Willis Towers Watson seeds UK forestry fund with £30m

Senior investment consultant Douglas Crawshaw says the Forestry Carbon Sequestration Fund managed by True North could open to other investors or accept additional client capital as necessary.

London-headquartered advisory Willis Towers Watson has committed £30 million ($37.7 million; €33.5 million) of client capital to launch a fund focused on converting UK pastureland into timber plantations

Senior investment consultant Douglas Crawshaw told Agri Investor Willis Towers Watson worked directly with True North European Real Estate Partners, which will manage the vehicle, to establish the Forestry Carbon Sequestration Fund, in order to meet growing client demand for environmental, social and governance-focused investments.

True North is a London-headquartered real assets manager owned by its management that was established last year to focus on specialist strategies.

“For me to go into a one-to-one deal with Blackstone would be a lot harder, because they have things set up and quite rigid. Whereas here, True North are being a lot more flexible to work with us in terms of our beliefs, and of course they share those beliefs, or we would not have progressed anyway,” Crawshaw explained.

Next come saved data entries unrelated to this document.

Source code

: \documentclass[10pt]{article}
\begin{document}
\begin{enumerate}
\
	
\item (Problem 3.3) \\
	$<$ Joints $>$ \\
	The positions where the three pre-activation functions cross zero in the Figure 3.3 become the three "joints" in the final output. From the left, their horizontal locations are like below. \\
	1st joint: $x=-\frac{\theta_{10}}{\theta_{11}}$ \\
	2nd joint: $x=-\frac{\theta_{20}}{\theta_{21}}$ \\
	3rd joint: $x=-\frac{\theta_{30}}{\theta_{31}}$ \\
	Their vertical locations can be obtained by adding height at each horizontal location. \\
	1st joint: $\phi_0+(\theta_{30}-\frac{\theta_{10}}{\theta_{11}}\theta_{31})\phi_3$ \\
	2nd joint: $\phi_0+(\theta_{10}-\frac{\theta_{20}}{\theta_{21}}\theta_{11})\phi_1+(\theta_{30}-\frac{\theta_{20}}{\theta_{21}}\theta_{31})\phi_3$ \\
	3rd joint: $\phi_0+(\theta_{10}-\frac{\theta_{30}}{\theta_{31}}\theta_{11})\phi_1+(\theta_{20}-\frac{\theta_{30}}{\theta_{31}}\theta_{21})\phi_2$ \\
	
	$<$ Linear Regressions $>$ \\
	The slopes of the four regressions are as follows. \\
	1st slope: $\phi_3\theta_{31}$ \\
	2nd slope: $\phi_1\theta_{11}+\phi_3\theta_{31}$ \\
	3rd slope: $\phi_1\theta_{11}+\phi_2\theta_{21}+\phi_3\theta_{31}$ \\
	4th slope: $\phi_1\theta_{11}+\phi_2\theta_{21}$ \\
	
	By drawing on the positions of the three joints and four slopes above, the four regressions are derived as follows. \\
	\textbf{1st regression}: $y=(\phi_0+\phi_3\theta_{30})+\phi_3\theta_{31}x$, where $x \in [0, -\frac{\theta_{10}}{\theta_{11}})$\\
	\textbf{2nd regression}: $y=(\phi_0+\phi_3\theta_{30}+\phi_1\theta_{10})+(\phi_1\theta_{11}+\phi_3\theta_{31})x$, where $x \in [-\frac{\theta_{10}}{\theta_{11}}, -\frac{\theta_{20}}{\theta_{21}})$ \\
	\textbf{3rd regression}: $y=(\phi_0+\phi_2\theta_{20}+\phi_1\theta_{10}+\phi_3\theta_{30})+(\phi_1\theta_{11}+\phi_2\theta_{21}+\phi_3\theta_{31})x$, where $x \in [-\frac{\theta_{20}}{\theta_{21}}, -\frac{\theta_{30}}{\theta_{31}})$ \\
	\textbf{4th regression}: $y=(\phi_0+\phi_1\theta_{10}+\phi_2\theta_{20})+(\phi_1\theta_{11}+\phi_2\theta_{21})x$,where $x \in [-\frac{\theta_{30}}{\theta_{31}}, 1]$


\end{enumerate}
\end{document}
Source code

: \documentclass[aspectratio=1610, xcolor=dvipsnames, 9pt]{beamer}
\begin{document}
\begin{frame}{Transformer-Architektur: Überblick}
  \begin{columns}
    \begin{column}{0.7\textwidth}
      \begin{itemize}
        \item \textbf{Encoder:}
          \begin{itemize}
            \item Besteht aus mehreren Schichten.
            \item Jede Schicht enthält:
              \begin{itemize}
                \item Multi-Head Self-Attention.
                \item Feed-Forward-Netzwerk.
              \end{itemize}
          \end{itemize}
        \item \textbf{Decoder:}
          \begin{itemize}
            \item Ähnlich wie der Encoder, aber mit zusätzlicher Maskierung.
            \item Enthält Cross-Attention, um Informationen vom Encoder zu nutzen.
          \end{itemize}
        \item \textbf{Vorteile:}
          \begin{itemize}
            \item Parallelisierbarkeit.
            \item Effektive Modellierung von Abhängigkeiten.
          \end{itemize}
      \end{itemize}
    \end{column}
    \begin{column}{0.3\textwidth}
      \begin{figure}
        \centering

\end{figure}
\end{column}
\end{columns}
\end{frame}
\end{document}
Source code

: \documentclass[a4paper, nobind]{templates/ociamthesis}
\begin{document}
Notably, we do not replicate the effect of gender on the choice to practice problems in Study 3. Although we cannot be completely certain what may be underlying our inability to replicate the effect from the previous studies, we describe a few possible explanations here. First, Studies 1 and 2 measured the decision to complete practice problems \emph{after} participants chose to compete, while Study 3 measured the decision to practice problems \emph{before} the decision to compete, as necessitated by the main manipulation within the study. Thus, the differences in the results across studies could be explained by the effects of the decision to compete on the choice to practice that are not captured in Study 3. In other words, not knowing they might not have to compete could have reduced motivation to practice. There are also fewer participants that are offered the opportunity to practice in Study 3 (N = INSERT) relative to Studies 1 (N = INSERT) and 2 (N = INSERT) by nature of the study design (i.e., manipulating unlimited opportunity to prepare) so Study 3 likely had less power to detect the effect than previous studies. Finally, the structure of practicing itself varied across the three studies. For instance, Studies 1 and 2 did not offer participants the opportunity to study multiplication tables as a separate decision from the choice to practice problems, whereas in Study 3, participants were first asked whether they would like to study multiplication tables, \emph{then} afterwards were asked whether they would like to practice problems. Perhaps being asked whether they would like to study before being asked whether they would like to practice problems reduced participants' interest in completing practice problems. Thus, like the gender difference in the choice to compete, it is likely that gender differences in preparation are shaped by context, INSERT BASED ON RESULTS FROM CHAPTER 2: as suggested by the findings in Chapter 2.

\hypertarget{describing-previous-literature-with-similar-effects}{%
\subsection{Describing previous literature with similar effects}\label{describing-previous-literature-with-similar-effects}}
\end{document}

Plans call for capital from the Forestry Carbon Sequestration Fund to be used to acquire pastureland properties suitable for tree planting of 200 acres or more anywhere within the UK. Crawshaw said transactions will likely focus on the northern regions of the UK, where declining beef production has weighed on prices for farmland well-suited for conversion.

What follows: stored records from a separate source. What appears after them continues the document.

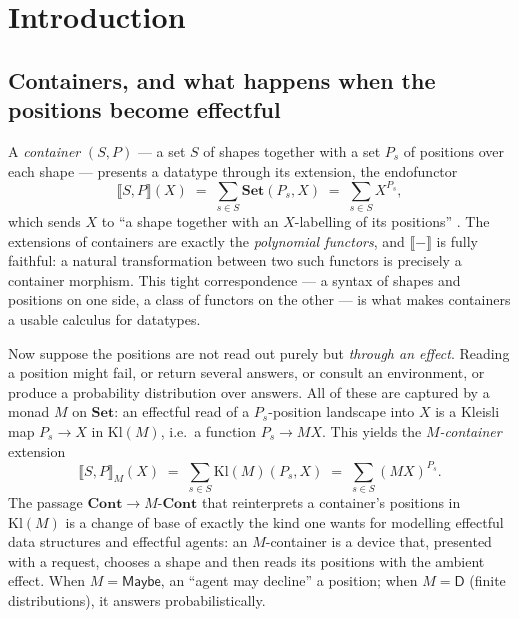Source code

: \documentclass[11pt]{amsart}
\theoremstyle{plain}
\theoremstyle{definition}
\newcommand{\Set}{\mathbf{Set}}
\newcommand{\Cont}{\mathbf{Cont}}
\newcommand{\Kl}{\mathrm{Kl}}
\newcommand{\ext}[1]{\llbracket #1 \rrbracket}
\newcommand{\extM}[1]{\llbracket #1 \rrbracket_{M}}
\newcommand{\D}{\mathsf{D}}
\newcommand{\Maybe}{\mathsf{Maybe}}
\begin{document}
\section{Introduction}\label{sec:intro}

\subsection*{Containers, and what happens when the positions become effectful}
A \emph{container} $(S,P)$ --- a set $S$ of shapes together with a set $P_s$ of positions over
each shape --- presents a datatype through its extension, the endofunctor
\[
  \ext{S,P}(X)\;=\;\sum_{s\in S}\Set(P_s,X)\;=\;\sum_{s\in S}X^{P_s},
\]
which sends $X$ to ``a shape together with an $X$-labelling of its positions'' \cite{GambinoKock,NiuSpivak}.
The extensions of containers are exactly the \emph{polynomial functors}, and
$\ext{-}$ is fully faithful: a natural transformation between two such functors is precisely a
container morphism. This tight correspondence --- a syntax of shapes and positions on one side, a
class of functors on the other --- is what makes containers a usable calculus for datatypes.

Now suppose the positions are not read out purely but \emph{through an effect}. Reading a position
might fail, or return several answers, or consult an environment, or produce a probability
distribution over answers. All of these are captured by a monad $M$ on $\Set$: an effectful read
of a $P_s$-position landscape into $X$ is a Kleisli map $P_s\to X$ in $\Kl(M)$, i.e.\ a function
$P_s\to MX$. This yields the \emph{$M$-container} extension
\[
  \extM{S,P}(X)\;=\;\sum_{s\in S}\Kl(M)(P_s,X)\;=\;\sum_{s\in S}(MX)^{P_s}.
\]
The passage $\Cont\to M\text{-}\Cont$ that reinterprets a container's positions in $\Kl(M)$ is a
change of base of exactly the kind one wants for modelling effectful data structures and effectful
agents: an $M$-container is a device that, presented with a request, chooses a shape and then reads
its positions with the ambient effect. When $M=\Maybe$, an ``agent may decline'' a position; when
$M=\D$ (finite distributions), it answers probabilistically.
\end{document}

Willis Towers Watson’s commitment to True North’s fund drew from an unnamed co-mingled vehicle. Crawshaw declined to identify it beyond saying it is predominately backed by pension funds and endowments from the EU and the UK.

Crawshaw declined to disclose a return target for the fund, which is designed to exist for up to seven years with the potential for extensions. Returns are to be derived, he said, from increases to the value of the land and sale of resulting timber for construction and furniture production.

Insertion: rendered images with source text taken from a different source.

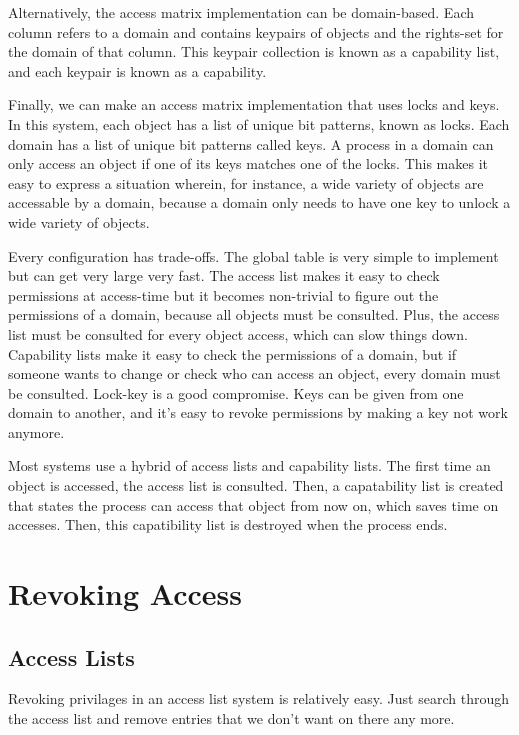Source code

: \documentclass{article}
\begin{document}
Alternatively, the access matrix implementation can be domain-based. Each column
refers to a domain and contains keypairs of objects and the rights-set for the
domain of that column. This keypair collection is known as a capability list,
and each keypair is known as a capability.

Finally, we can make an access matrix implementation that uses locks and keys.
In this system, each object has a list of unique bit patterns, known as locks.
Each domain has a list of unique bit patterns called keys. A process in a domain
can only access an object if one of its keys matches one of the locks. This
makes it easy to express a situation wherein, for instance, a wide variety of
objects are accessable by a domain, because a domain only needs to have one key
to unlock a wide variety of objects.

Every configuration has trade-offs. The global table is very simple to implement
but can get very large very fast. The access list makes it easy to check
permissions at access-time but it becomes non-trivial to figure out the
permissions of a domain, because all objects must be consulted. Plus, the access
list must be consulted for every object access, which can slow things down.
Capability lists make it easy to check the permissions of a domain, but if
someone wants to change or check who can access an object, every domain must be
consulted. Lock-key is a good compromise. Keys can be given from one domain to
another, and it's easy to revoke permissions by making a key not work anymore.

Most systems use a hybrid of access lists and capability lists. The first time
an object is accessed, the access list is consulted. Then, a capatability list
is created that states the process can access that object from now on, which
saves time on accesses. Then, this capatibility list is destroyed when the
process ends.

\section{Revoking Access}

\subsection{Access Lists}

Revoking privilages in an access list system is relatively easy. Just search
through the access list and remove entries that we don't want on there any more.
\end{document}
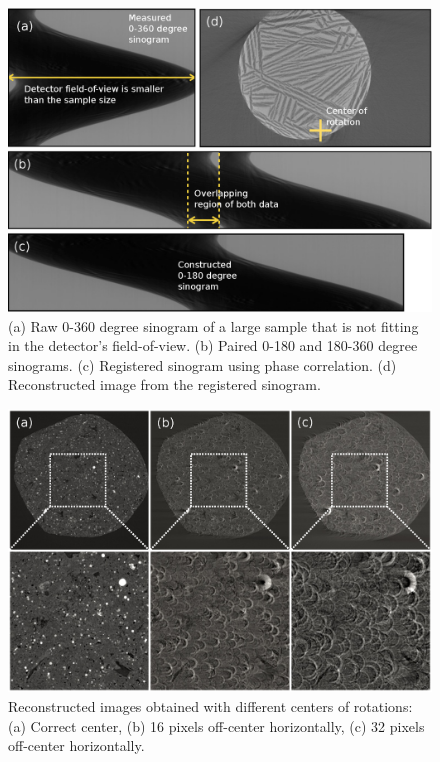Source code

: \documentclass[pdf]{iucr}              %
\begin{document}
\begin{figure}
\centering
\includegraphics[width=\textwidth]{figs/fov_correction.eps}
\caption{(a) Raw 0-360 degree sinogram of a large sample that is not fitting in the detector's field-of-view. (b) Paired 0-180 and 180-360 degree sinograms. (c) Registered sinogram using phase correlation. (d) Reconstructed image from the registered sinogram.}
\label{fov_correction}
\end{figure}

\begin{figure}
\centering
\includegraphics[width=\textwidth]{figs/center_optimize.eps}
\caption{Reconstructed images obtained with different centers of rotations: (a) Correct center, (b) 16 pixels  off-center horizontally, (c) 32 pixels off-center horizontally.}
\label{OptimizeCenter1}
\end{figure}
\end{document}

He added that although the opportunity to invest in the Forestry Carbon Sequestration Fund was offered across Willis Towers Watson’s entire client base of corporate pension schemes, endowments, insurance companies and family offices, most found the fund’s size to be too small.

“We’ve set up a fund that is manageable in terms of scale, so that we can actually go out and find land in the right locations,” he said, adding the fund could be opened to other investors or accept more Willis Towers Watson client capital as necessary. “We can choose those land areas rather than be a price taker, which we would be if we were huge.”

Crawshaw said the UK’s drive to reach net zero carbon emissions by 2050 is one of several key policy developments that have helped bring increased investor attention towards timber.

An April report from London-headquartered real estate services provider Savills highlighted the UK’s introduction of a Woodland Carbon Guarantee aiming to create a timberland-focused carbon offset marketplace as one of several factors enticing new investors into the local forestry market.

“While we expect private markets to leverage from this, much work is still required at the policy level to fix the operation of carbon credits, preferably to a global standard,” wrote Savills analysts.